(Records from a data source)

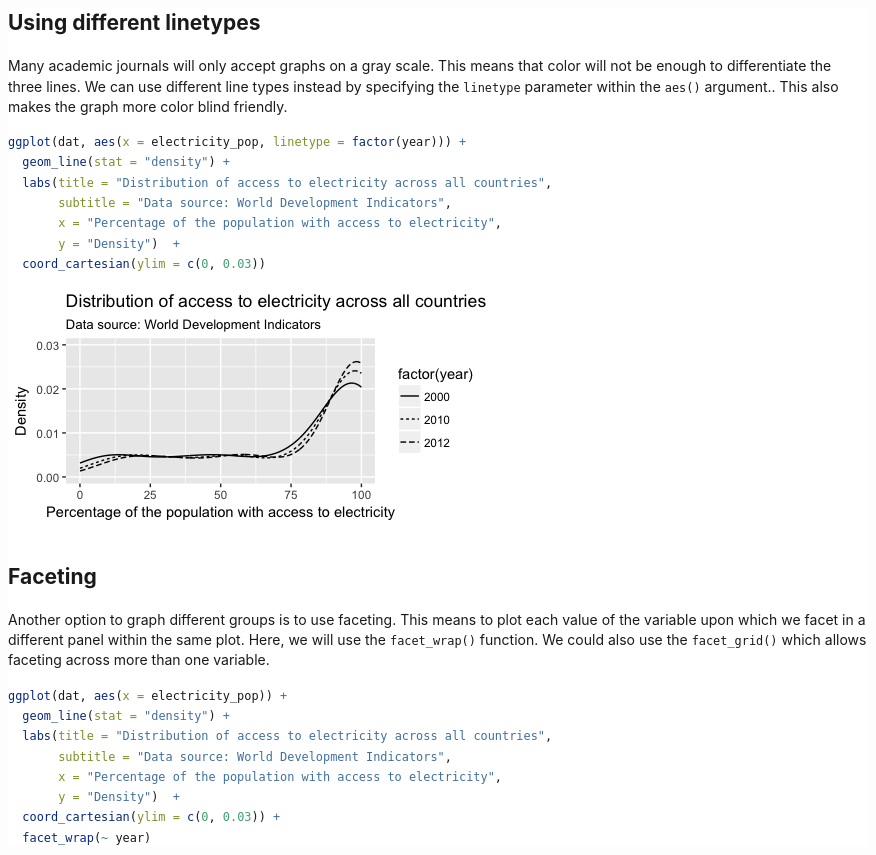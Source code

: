 
## Using different linetypes
Many academic journals will only accept graphs on a gray scale. This means that color will not be enough to differentiate the three lines. We can use different line types instead by specifying the `linetype` parameter within the `aes()` argument.. This also makes the graph more color blind friendly.

```r
ggplot(dat, aes(x = electricity_pop, linetype = factor(year))) +
  geom_line(stat = "density") +
  labs(title = "Distribution of access to electricity across all countries",
       subtitle = "Data source: World Development Indicators",
       x = "Percentage of the population with access to electricity",
       y = "Density")  +
  coord_cartesian(ylim = c(0, 0.03))
```

![](workshop_ggplot2_lecture1_170407_files/figure-html/unnamed-chunk-19-1.png)

## Faceting
Another option to graph different groups is to use faceting. This means to plot each value of the variable upon which we facet in a different panel within the same plot. Here, we will use the `facet_wrap()` function. We could also use the `facet_grid()` which allows faceting across more than one variable.

```r
ggplot(dat, aes(x = electricity_pop)) +
  geom_line(stat = "density") +
  labs(title = "Distribution of access to electricity across all countries",
       subtitle = "Data source: World Development Indicators",
       x = "Percentage of the population with access to electricity",
       y = "Density")  +
  coord_cartesian(ylim = c(0, 0.03)) +
  facet_wrap(~ year)
```

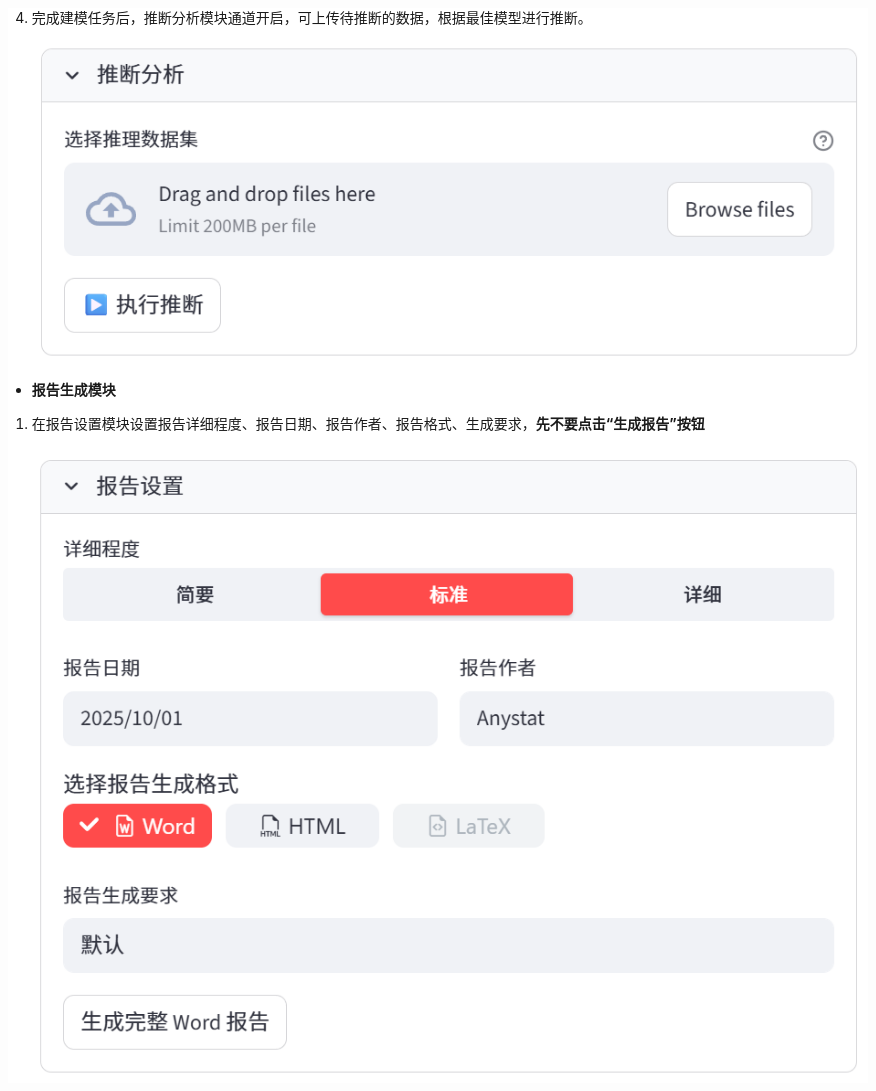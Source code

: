4. 完成建模任务后，推断分析模块通道开启，可上传待推断的数据，根据最佳模型进行推断。

   ![建模分析-推断分析](images/建模分析-推断分析.png)

* **报告生成模块**

1. 在报告设置模块设置报告详细程度、报告日期、报告作者、报告格式、生成要求，**先不要点击“生成报告”按钮**

   ![报告生成-报告设置](images/报告生成-报告设置.png)
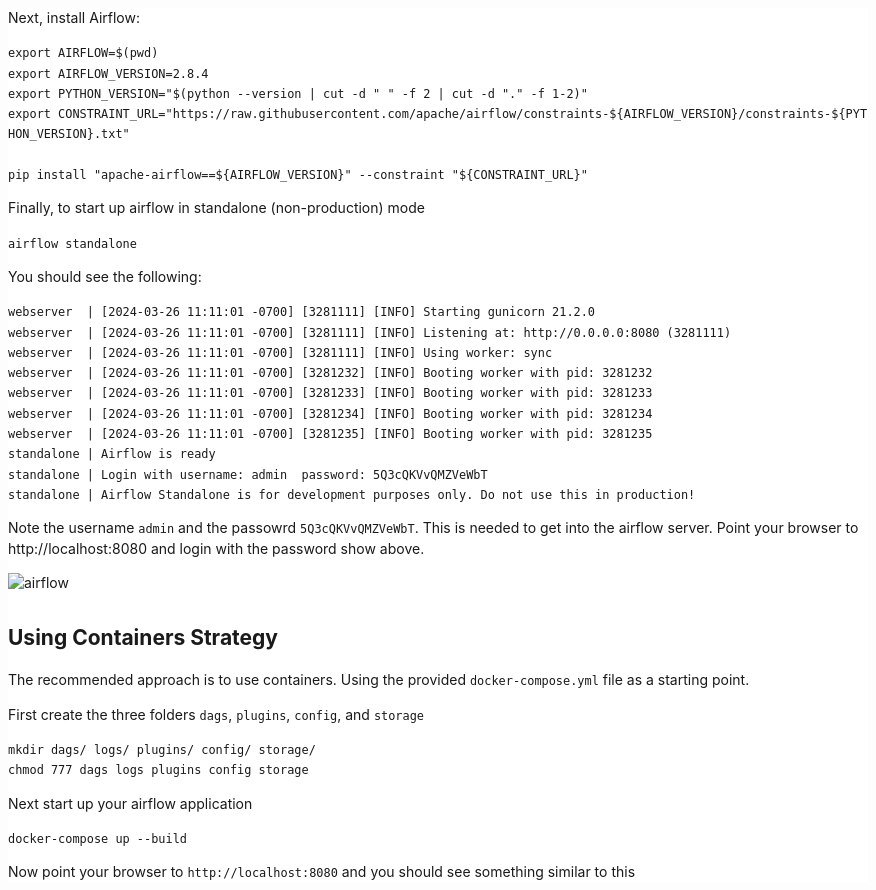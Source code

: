 Next, install Airflow:

```
export AIRFLOW=$(pwd)
export AIRFLOW_VERSION=2.8.4
export PYTHON_VERSION="$(python --version | cut -d " " -f 2 | cut -d "." -f 1-2)"
export CONSTRAINT_URL="https://raw.githubusercontent.com/apache/airflow/constraints-${AIRFLOW_VERSION}/constraints-${PYTHON_VERSION}.txt"

pip install "apache-airflow==${AIRFLOW_VERSION}" --constraint "${CONSTRAINT_URL}"
```

Finally, to start up airflow in standalone (non-production) mode

```
airflow standalone
```

You should see the following:

```
webserver  | [2024-03-26 11:11:01 -0700] [3281111] [INFO] Starting gunicorn 21.2.0
webserver  | [2024-03-26 11:11:01 -0700] [3281111] [INFO] Listening at: http://0.0.0.0:8080 (3281111)
webserver  | [2024-03-26 11:11:01 -0700] [3281111] [INFO] Using worker: sync
webserver  | [2024-03-26 11:11:01 -0700] [3281232] [INFO] Booting worker with pid: 3281232
webserver  | [2024-03-26 11:11:01 -0700] [3281233] [INFO] Booting worker with pid: 3281233
webserver  | [2024-03-26 11:11:01 -0700] [3281234] [INFO] Booting worker with pid: 3281234
webserver  | [2024-03-26 11:11:01 -0700] [3281235] [INFO] Booting worker with pid: 3281235
standalone | Airflow is ready
standalone | Login with username: admin  password: 5Q3cQKVvQMZVeWbT
standalone | Airflow Standalone is for development purposes only. Do not use this in production!
```

Note the username `admin` and the passowrd `5Q3cQKVvQMZVeWbT`.  This is needed to get into the airflow server.  Point your browser to http://localhost:8080 and login with the password show above.

![airflow](resources/airflow.png)

## Using Containers Strategy

The recommended approach is to use containers.  Using the provided `docker-compose.yml` file as a starting point. 

First create the three folders `dags`, `plugins`, `config`, and `storage`

```
mkdir dags/ logs/ plugins/ config/ storage/
chmod 777 dags logs plugins config storage
```

Next start up your airflow application

```
docker-compose up --build
```

Now point your browser to `http://localhost:8080` and you should see something similar to this
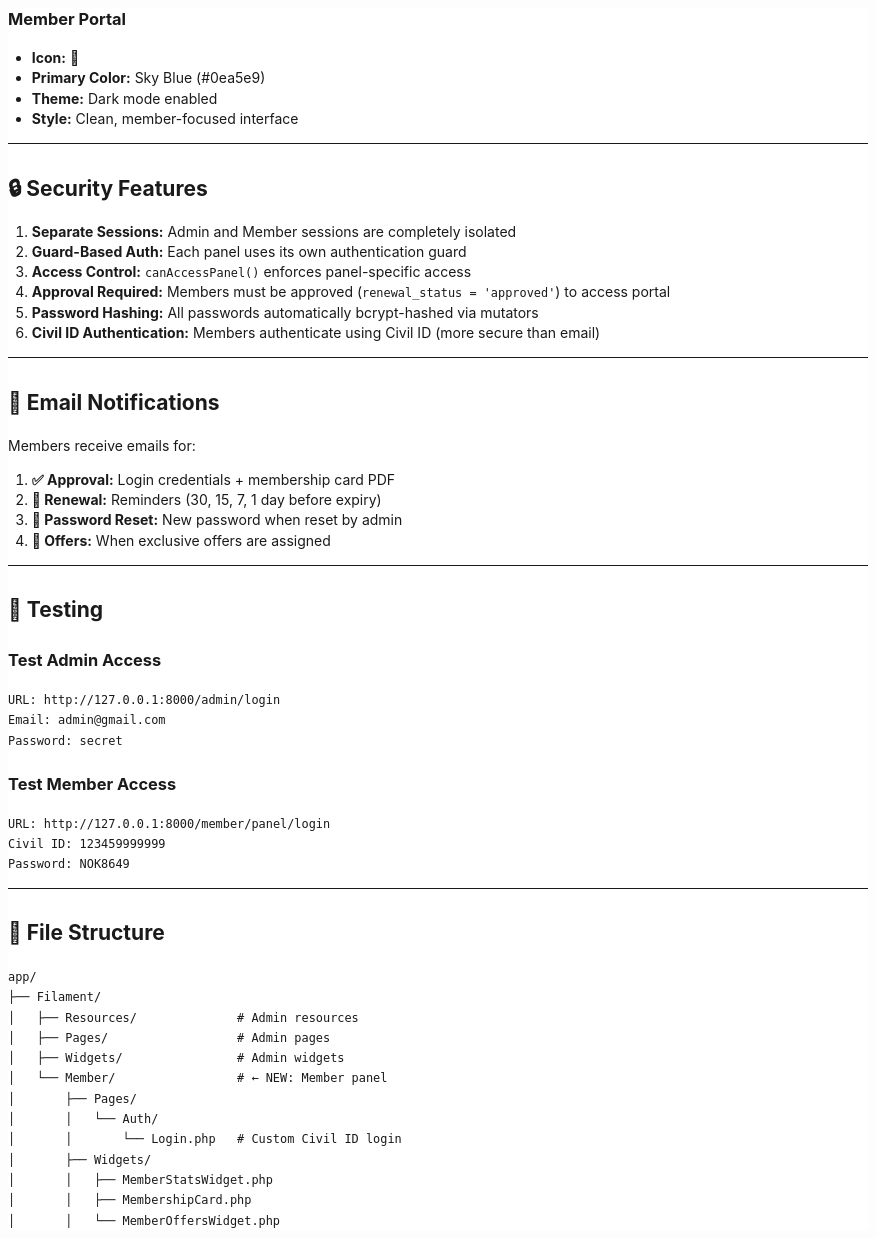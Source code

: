 ### Member Portal
- **Icon:** 🎫
- **Primary Color:** Sky Blue (#0ea5e9)
- **Theme:** Dark mode enabled
- **Style:** Clean, member-focused interface

---

## 🔒 Security Features

1. **Separate Sessions:** Admin and Member sessions are completely isolated
2. **Guard-Based Auth:** Each panel uses its own authentication guard
3. **Access Control:** `canAccessPanel()` enforces panel-specific access
4. **Approval Required:** Members must be approved (`renewal_status = 'approved'`) to access portal
5. **Password Hashing:** All passwords automatically bcrypt-hashed via mutators
6. **Civil ID Authentication:** Members authenticate using Civil ID (more secure than email)

---

## 📧 Email Notifications

Members receive emails for:
1. **✅ Approval:** Login credentials + membership card PDF
2. **🔄 Renewal:** Reminders (30, 15, 7, 1 day before expiry)
3. **🔐 Password Reset:** New password when reset by admin
4. **🎁 Offers:** When exclusive offers are assigned

---

## 🧪 Testing

### Test Admin Access
```bash
URL: http://127.0.0.1:8000/admin/login
Email: admin@gmail.com
Password: secret
```

### Test Member Access
```bash
URL: http://127.0.0.1:8000/member/panel/login
Civil ID: 123459999999
Password: NOK8649
```

---

## 📁 File Structure

```
app/
├── Filament/
│   ├── Resources/              # Admin resources
│   ├── Pages/                  # Admin pages
│   ├── Widgets/                # Admin widgets
│   └── Member/                 # ← NEW: Member panel
│       ├── Pages/
│       │   └── Auth/
│       │       └── Login.php   # Custom Civil ID login
│       ├── Widgets/
│       │   ├── MemberStatsWidget.php
│       │   ├── MembershipCard.php
│       │   └── MemberOffersWidget.php
```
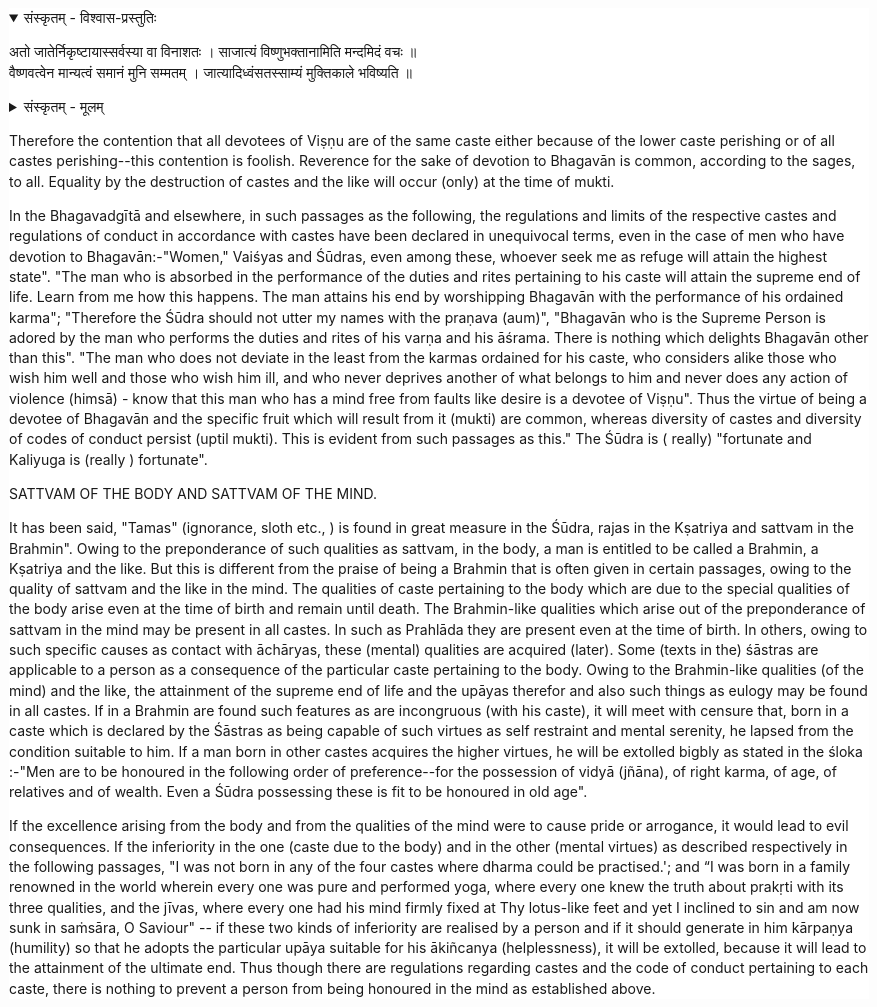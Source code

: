 <details open><summary>संस्कृतम् - विश्वास-प्रस्तुतिः</summary>

अतो जातेर्निकृष्टायास्सर्वस्या वा विनाशतः । साजात्यं विष्णुभक्तानामिति मन्दमिदं वचः ॥  
वैष्णवत्वेन मान्यत्वं समानं मुनि सम्मतम् । जात्यादिध्वंसतस्साम्यं मुक्तिकाले भविष्यति ॥
</details>

<details><summary>संस्कृतम् - मूलम्</summary></details>

Therefore the contention that all devotees of Viṣṇu are of the same caste either because of the lower caste perishing or of all castes perishing--this contention is foolish. Reverence for the sake of devotion to Bhagavān is common, according to the sages, to all. Equality by the destruction of castes and the like will occur (only) at the time of mukti.

In the Bhagavadgītā and elsewhere, in such passages as the following, the regulations and limits of the respective castes and regulations of conduct in accordance with castes have been declared in unequivocal terms, even in the case of men who have devotion to Bhagavān:-"Women," Vaiśyas and Śūdras, even among these, whoever seek me as refuge will attain the highest state". "The man who is absorbed in the performance of the duties and rites pertaining to his caste will attain the supreme end of life. Learn from me how this happens. The man attains his end by worshipping Bhagavān with the performance of his ordained karma"; "Therefore the Śūdra should not utter my names with the praṇava (aum)", "Bhagavān who is the Supreme Person is adored by the man who performs the duties and rites of his varṇa and his āśrama. There is nothing which delights Bhagavān other than this". "The man who does not deviate in the least from the karmas ordained for his caste, who considers alike those who wish him well and those who wish him ill, and who never deprives another of what belongs to him and never does any action of violence (himsā) - know that this man who has a mind free from faults like desire is a devotee of Viṣṇu". Thus the virtue of being a devotee of Bhagavān and the specific fruit which will result from it (mukti) are common, whereas diversity of castes and diversity of codes of conduct persist (uptil mukti). This is evident from such passages as this." The Śūdra is ( really) "fortunate and Kaliyuga is (really ) fortunate".

SATTVAM OF THE BODY AND SATTVAM OF THE MIND.

It has been said, "Tamas" (ignorance, sloth etc., ) is found in great measure in the Śūdra, rajas in the Kṣatriya and sattvam in the Brahmin". Owing to the preponderance of such qualities as sattvam, in the body, a man is entitled to be called a Brahmin, a Kṣatriya and the like. But this is different from the praise of being a Brahmin that is often given in certain passages, owing to the quality of sattvam and the like in the mind. The qualities of caste pertaining to the body which are due to the special qualities of the body arise even at the time of birth and remain until death. The Brahmin-like qualities which arise out of the preponderance of sattvam in the mind may be present in all castes. In such as Prahlāda they are present even at the time of birth. In others, owing to such specific causes as contact with āchāryas, these (mental) qualities are acquired (later). Some (texts in the) śāstras are applicable to a person as a consequence of the particular caste pertaining to the body. Owing to the Brahmin-like qualities (of the mind) and the like, the attainment of the supreme end of life and the upāyas therefor and also such things as eulogy may be found in all castes. If in a Brahmin are found such features as are incongruous (with his caste), it will meet with censure that, born in a caste which is declared by the Śāstras as being capable of such virtues as self restraint and mental serenity, he lapsed from the condition suitable to him. If a man born in other castes acquires the higher virtues, he will be extolled bigbly as stated in the śloka :-"Men are to be honoured in the following order of preference--for the possession of vidyā (jñāna), of right karma, of age, of relatives and of wealth. Even a Śūdra possessing these is fit to be honoured in old age".

If the excellence arising from the body and from the qualities of the mind were to cause pride or arrogance, it would lead to evil consequences. If the inferiority in the one (caste due to the body) and in the other (mental virtues) as described respectively in the following passages, "I was not born in any of the four castes where dharma could be practised.'; and “I was born in a family renowned in the world wherein every one was pure and performed yoga, where every one knew the truth about prakṛti with its three qualities, and the jīvas, where every one had his mind firmly fixed at Thy lotus-like feet and yet I inclined to sin and am now sunk in saṁsāra, O Saviour" -- if these two kinds of inferiority are realised by a person and if it should generate in him kārpaṇya (humility) so that he adopts the particular upāya suitable for his ākiñcanya (helplessness), it will be extolled, because it will lead to the attainment of the ultimate end. Thus though there are regulations regarding castes and the code of conduct pertaining to each caste, there is nothing to prevent a person from being honoured in the mind as established above.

= Your task =
Collect every line above that contains the word "storage".

= Solved exercise =
First create the three folders `dags`, `plugins`, `config`, and `storage`
mkdir dags/ logs/ plugins/ config/ storage/
chmod 777 dags logs plugins config storage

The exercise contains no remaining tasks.